Despite this, many factors are working in Intel's favor, especially with the company hiring Lip-Bu Tan, who's credited with the turnaround of Cadence Design Systems, as its new CEO. The company has plans to aggressively reduce operating expenses to $17 billion in fiscal 2025, $500 million lower than the previous estimate, and to $16 billion in fiscal 2026. Intel also focuses on better asset utilization to reduce capital expenditures (capex) from the last estimate of $20 billion to $18 billion.
Beyond cost savings, Intel is also gearing up to become a significant beneficiary of the ongoing AI revolution. While Nvidia and Advanced Micro Devices are ahead in the AI race, Intel is now developing full-stack AI solutions to enable the next wave of AI-powered computing. The company aims to improve accuracy, power efficiency, and security in running next-generation enterprise workloads such as reasoning models, physical AI, and agentic AI.
Intel is also focusing on the edge AI market, which is estimated to grow from $53.5 billion in 2025 to $82 billion in 2030. Gartner expects half of the enterprise-managed data to be processed outside data centers or the cloud, in manufacturing plants, retail outlets, and healthcare facilities. These applications require low power and efficient architectures in areas where the company has excelled.
Intel's 18A manufacturing process technology has also become a significant competitive advantage, thanks to its higher performance and improved power efficiency. With this technology, the company has built an AI PC client processor called Panther Lake and a server processor called Clearwater Forest. By demonstrating successful "booting of operating systems without additional configurations or modifications," these processors have highlighted the strength of 18A process technology.
Subsequently, Intel Foundry has now emerged as an underappreciated asset in the company's portfolio. It's added two companies in the defense industry, while industry reports claim that Amazon and Microsoft are also exploring partnerships for 18A capabilities. Furthermore, Intel Foundry also engages with customers for Intel 14A process technology (a successor to 18A).
Intel shares are trading 1.7 times sales, lower than their five-year average of 2.3. Hence, considering the company's many tailwinds and bargain valuation, the stock appears a smart buy now.
2. Toast
In the past few years, Toast (TOST 0.28%) has transformed itself from a basic mobile payment application company into a complete operating system for the restaurant industry, including kitchen operations, restaurant and menu services, inventory tracking, payment processing, multilocation management, customer engagement, and data analytics.
Toast currently serves 140,000 restaurant locations in the U.S., only 10% of the 1.4 million locations across its customer segments.
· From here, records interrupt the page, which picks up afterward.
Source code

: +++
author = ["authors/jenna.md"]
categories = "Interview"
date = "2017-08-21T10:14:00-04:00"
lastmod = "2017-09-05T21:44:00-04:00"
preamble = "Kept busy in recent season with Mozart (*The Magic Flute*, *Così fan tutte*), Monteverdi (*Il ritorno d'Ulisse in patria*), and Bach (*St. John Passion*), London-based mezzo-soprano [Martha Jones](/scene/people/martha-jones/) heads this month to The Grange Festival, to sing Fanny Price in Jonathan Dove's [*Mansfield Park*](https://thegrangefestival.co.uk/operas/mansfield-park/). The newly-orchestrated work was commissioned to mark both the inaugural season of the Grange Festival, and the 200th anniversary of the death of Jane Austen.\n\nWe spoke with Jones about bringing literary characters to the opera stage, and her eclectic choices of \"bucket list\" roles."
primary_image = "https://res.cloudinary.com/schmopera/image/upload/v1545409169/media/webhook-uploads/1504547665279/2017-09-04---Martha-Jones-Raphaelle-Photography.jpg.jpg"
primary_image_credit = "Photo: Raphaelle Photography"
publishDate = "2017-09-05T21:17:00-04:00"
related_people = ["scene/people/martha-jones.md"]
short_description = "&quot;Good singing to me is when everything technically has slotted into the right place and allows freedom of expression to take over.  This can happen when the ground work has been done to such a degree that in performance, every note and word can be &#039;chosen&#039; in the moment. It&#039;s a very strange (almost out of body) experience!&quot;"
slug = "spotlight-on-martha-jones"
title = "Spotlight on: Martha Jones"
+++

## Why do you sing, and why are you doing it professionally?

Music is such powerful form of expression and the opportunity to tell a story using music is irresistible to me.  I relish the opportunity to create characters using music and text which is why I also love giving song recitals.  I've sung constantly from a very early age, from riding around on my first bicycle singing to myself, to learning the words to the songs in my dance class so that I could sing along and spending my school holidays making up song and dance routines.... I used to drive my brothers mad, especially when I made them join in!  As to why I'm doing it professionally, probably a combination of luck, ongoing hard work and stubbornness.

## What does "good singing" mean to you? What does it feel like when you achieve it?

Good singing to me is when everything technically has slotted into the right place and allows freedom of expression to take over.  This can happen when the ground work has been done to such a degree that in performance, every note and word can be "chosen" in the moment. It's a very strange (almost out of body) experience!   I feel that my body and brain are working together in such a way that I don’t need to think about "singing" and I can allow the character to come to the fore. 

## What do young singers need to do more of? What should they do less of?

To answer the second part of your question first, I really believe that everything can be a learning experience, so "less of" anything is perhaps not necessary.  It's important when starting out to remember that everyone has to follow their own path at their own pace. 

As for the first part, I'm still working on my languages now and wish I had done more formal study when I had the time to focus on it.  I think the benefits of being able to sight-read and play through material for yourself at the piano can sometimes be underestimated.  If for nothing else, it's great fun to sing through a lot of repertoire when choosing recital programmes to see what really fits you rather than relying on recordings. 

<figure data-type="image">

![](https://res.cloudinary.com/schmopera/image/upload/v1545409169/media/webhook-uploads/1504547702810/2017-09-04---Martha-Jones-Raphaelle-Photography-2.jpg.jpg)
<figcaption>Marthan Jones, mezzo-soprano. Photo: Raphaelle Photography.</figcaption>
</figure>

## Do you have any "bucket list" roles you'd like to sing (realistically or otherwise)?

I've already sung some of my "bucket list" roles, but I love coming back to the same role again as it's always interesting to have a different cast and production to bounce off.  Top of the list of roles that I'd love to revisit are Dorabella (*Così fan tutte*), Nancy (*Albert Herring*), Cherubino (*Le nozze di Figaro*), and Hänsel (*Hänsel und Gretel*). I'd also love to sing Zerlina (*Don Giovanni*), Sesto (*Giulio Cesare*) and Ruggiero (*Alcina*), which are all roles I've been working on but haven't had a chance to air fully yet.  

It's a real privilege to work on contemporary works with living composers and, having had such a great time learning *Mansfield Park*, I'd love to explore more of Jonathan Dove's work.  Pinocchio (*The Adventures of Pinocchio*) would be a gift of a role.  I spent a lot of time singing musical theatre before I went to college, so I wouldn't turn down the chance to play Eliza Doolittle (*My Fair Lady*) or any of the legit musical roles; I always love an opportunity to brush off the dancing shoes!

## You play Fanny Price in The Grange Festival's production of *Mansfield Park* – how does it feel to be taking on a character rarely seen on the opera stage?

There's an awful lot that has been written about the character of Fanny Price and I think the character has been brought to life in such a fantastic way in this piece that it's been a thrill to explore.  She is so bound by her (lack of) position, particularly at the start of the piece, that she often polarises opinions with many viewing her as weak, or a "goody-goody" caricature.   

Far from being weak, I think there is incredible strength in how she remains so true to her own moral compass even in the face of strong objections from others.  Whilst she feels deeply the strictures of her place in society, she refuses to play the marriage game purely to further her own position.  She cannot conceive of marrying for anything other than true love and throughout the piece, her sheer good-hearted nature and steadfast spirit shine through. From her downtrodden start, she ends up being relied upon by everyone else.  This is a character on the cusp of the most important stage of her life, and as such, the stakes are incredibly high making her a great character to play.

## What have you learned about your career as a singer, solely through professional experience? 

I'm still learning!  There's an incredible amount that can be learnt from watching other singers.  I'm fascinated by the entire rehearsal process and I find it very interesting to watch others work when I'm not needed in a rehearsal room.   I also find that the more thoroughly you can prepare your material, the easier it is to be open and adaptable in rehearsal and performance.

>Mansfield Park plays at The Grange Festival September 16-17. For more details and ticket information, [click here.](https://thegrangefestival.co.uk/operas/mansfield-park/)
While the company's current stronghold is in the U.S. small-to-medium-sized business market, management also focuses on enterprise customers, food and beverage retail, and international market clients. This indicates massive room for growth in the existing markets.
Toast has leveraged advanced AI-powered technologies to boost average order volume and ensure effective advertising. The company has launched an AI engine, ToastIQ, which combines AI, restaurant expertise, and proprietary data. ToastIQ's features help clients with business insights, troubleshooting, marketing, employee scheduling, and pricing.
The company's recent financial and operational performance for the first quarter has been impressive. Revenue was up 24.4% year over year to $1.34 billion, while operating income was $43 million, a dramatic improvement from the $56 million loss in the same period last year. Subscription revenue increased by 38% to $209 million.
This shift toward more visible, sticky, and higher-margin subscription revenues is a positive. The company also reported free cash flows of $69 million -- an impressive feat, since the first quarter is typically the seasonally weakest.
Toast added over 6,000 net new locations to reach approximately 140,000 total locations in the first quarter. This also included major enterprise wins, which are strong positives, as they usually demonstrate significant annual recurring revenues and lower churn rates.
Toast trades at about 5 times sales, higher than its three-year average of 3.8. Although the valuation may appear expensive, it seems justified for a company with a huge addressable market, strong financial and operational metrics, and a broad customer base. Hence, the stock looks like a worthwhile buy now.